Exercise details
Nothing but the lines from the one with "B2 was in better" through the end of the records below should be written out, and each must match word for word.

Records provided
________
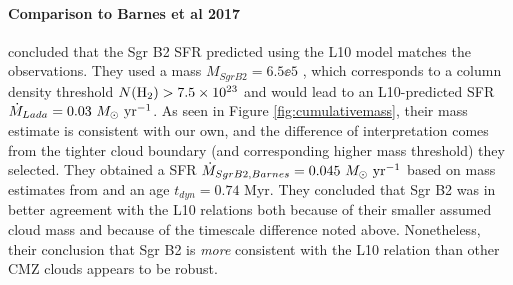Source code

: \documentclass[twocolumn]{aastex61}
\begin{document}

\paragraph{Comparison to Barnes et al 2017}
\citet{Barnes2017b} concluded that the Sgr B2 SFR predicted using the L10 model
matches the observations.  They used a mass $M_{Sgr B2}=6.5\ee{5}$ \msun, which
corresponds to a column density threshold $N(\textrm{H}_{2})>7.5\times10^{23}$ \persc and would
lead to an L10-predicted SFR $\dot{M}_{Lada}=0.03~M_{\odot}~\textrm{yr}^{-1}$.  As seen in
Figure \ref{fig:cumulativemass}, their mass estimate is consistent with our
own, and the difference of interpretation comes from the tighter cloud boundary
(and corresponding higher mass threshold) they selected.  They obtained a SFR
$\dot{M}_{Sgr B2,Barnes} = 0.045~M_{\odot}~\textrm{yr}^{-1}$ based on mass estimates from
\citet{Schmiedeke2016a} and an age $t_{dyn}=0.74$ Myr.  They concluded that Sgr
B2 was in better agreement with the L10 relations both because of their smaller
assumed cloud mass and because of the timescale difference noted above.  
Nonetheless, their conclusion that Sgr B2 is \emph{more} consistent with the L10
relation than other CMZ clouds appears to be robust.

\end{document}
________
Written response
B2 was in better agreement with the L10 relations both because of their smaller
assumed cloud mass and because of the timescale difference noted above.  
Nonetheless, their conclusion that Sgr B2 is \emph{more} consistent with the L10
relation than other CMZ clouds appears to be robust.

\end{document}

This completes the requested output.